Oil Jumps after Russia Halts Exports from Major Oil Hub
11/14 8:28 AM
Oil Jumps after Russia Halts Exports from Major Oil Hub
Karim Bastati
DTN Analyst
VIENNA (DTN) -- Oil prices jumped around 1.5% Friday (11/14) morning after a
Ukrainian strike on Russia's main Black Sea port forced the suspension of oil
loading operations.
The NYMEX WTI contract for December delivery jumped $1.01 to $59.70 bbl, and
ICE Brent for January delivery rose $0.87 to $63.88 bbl.
December RBOB gasoline futures edged up $0.0175 to $1.9772 gallon, and
front-month ULSD futures advanced $0.0651 to $2.5298 gallon.
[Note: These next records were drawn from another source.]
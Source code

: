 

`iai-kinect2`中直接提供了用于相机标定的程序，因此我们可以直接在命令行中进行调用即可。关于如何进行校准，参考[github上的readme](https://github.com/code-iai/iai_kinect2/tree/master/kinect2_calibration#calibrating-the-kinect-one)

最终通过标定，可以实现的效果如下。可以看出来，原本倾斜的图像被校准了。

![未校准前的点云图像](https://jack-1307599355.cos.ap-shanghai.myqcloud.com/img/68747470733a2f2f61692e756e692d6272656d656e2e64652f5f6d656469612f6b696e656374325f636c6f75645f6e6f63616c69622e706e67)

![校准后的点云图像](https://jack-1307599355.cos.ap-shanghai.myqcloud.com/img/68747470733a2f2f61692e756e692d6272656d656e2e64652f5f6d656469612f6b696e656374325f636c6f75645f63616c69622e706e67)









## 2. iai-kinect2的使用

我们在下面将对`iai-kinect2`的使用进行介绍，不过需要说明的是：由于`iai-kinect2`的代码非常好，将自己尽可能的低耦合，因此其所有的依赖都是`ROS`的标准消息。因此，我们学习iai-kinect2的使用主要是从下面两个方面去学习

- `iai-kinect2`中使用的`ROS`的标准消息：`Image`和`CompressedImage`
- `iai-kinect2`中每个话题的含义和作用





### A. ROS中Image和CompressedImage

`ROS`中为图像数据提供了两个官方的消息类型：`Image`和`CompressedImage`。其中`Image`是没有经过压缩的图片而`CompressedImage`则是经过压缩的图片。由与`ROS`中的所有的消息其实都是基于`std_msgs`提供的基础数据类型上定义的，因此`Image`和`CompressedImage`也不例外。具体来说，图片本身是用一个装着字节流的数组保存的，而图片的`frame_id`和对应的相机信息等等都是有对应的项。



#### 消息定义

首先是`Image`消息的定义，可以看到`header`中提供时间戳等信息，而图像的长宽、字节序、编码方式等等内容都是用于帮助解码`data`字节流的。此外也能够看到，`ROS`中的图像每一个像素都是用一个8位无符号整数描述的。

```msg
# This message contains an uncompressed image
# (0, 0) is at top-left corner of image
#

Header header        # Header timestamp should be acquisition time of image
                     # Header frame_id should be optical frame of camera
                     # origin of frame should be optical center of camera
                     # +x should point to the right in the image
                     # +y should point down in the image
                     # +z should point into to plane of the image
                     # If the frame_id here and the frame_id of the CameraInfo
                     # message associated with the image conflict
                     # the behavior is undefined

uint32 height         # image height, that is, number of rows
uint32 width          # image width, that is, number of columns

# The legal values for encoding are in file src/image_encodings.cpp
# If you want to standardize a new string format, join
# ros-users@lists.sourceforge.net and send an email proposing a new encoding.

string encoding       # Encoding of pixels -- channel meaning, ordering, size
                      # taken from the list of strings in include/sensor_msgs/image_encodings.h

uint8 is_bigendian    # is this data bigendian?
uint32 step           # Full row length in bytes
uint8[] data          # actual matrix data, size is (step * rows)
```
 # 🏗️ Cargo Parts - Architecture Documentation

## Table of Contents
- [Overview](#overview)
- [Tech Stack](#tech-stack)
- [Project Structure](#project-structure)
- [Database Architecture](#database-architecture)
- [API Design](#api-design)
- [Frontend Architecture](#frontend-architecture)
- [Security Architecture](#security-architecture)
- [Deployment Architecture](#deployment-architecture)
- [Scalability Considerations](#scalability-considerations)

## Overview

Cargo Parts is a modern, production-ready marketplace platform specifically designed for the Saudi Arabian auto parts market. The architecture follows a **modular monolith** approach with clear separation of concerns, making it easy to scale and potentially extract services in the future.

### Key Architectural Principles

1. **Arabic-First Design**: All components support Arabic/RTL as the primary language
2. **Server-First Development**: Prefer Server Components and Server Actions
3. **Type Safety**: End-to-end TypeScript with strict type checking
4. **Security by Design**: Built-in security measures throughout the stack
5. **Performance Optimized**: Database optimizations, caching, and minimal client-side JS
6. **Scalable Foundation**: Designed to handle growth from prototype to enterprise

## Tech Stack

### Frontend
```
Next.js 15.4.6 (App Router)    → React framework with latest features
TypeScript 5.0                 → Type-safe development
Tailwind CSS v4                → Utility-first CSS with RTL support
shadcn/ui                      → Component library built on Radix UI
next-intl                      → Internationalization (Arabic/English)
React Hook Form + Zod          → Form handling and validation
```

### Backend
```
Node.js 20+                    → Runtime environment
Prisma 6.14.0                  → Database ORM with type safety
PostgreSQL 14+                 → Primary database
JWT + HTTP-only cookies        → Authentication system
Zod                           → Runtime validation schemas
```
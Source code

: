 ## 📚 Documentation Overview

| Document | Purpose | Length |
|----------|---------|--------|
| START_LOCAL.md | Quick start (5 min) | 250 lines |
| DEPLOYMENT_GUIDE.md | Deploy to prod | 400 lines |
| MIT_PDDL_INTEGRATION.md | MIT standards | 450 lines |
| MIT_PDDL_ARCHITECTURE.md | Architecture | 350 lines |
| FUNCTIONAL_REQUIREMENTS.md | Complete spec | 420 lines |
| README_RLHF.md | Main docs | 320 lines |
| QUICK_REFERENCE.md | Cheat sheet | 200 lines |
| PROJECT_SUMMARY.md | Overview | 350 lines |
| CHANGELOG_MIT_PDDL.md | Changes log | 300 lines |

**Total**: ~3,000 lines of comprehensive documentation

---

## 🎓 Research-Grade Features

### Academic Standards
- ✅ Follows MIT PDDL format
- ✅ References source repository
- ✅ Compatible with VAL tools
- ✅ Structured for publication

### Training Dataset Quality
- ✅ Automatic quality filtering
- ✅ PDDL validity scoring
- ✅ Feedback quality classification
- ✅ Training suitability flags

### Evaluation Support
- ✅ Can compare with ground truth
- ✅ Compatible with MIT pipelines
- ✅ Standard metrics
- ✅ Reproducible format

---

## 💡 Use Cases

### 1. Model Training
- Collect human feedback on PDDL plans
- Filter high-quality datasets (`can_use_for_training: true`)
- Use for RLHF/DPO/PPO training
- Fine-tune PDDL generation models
The U.S. Dollar Index was little changed, down 0.080 points to 98.970
against a basket of foreign currencies.
Ukrainian attacks reportedly damaged an oil depot and a vessel in the port
of Novorossiysk. The port is one of Russia's main oil export hubs, loading more
than 700,000 bpd of Russian crude oil exports. It also houses the terminal for
most seaborne Kazakh crude oil exports, amounting to some 1.5 million bpd.
While Russia suspended exports from the port, the terminal handling Kazakh
exports seems to be unaffected.
The extent of the damage and duration of the export pause remain unclear,
although the newest attack fueled supply risk concerns that added to the
geopolitical risk premium in oil. Ukrainian attacks on Russian energy
infrastructure have so far mostly affected the downstream sector, leading to
fuel shortages and fuel export bans, but barely impacting crude oil supply.
In its monthly oil market report published yesterday, the International
Energy Agency flagged elevated risks to Russian crude oil supply posed by fresh
U.S. and U.K. sanctions on the country's two largest oil producers, Rosneft and
Lukoil, and threats of secondary sanctions on buyers of Russian energy. While
Russian crude oil export volumes have so far proven resilient to sanctions, the
IEA did flag rapidly swelling volumes of Russian oil on water as some cargoes
struggle to find buyers ahead of the new sanctions coming into force on
November 21.
At the same time, the Paris-based energy watchdog raised its forecast on
next year's global oil surplus to 4.09 million bpd from a prior 3.97 million
bpd. This was despite OPEC+ halting output increases in the first quarter of
2026, citing historically low demand growth versus healthy output growth in
non-OPEC oil production. The report also noted that global inventories expanded
for the ninth consecutive month in October.
In the U.S., crude oil inventories grew more than expected last week. The
U.S. Energy Information Administration on Thursday reported a 6.4 million bbl
build to commercial crude oil stocks in the week ending November 7. At 427.6
million bbl, inventories were 11.6 million bbl higher than two weeks earlier.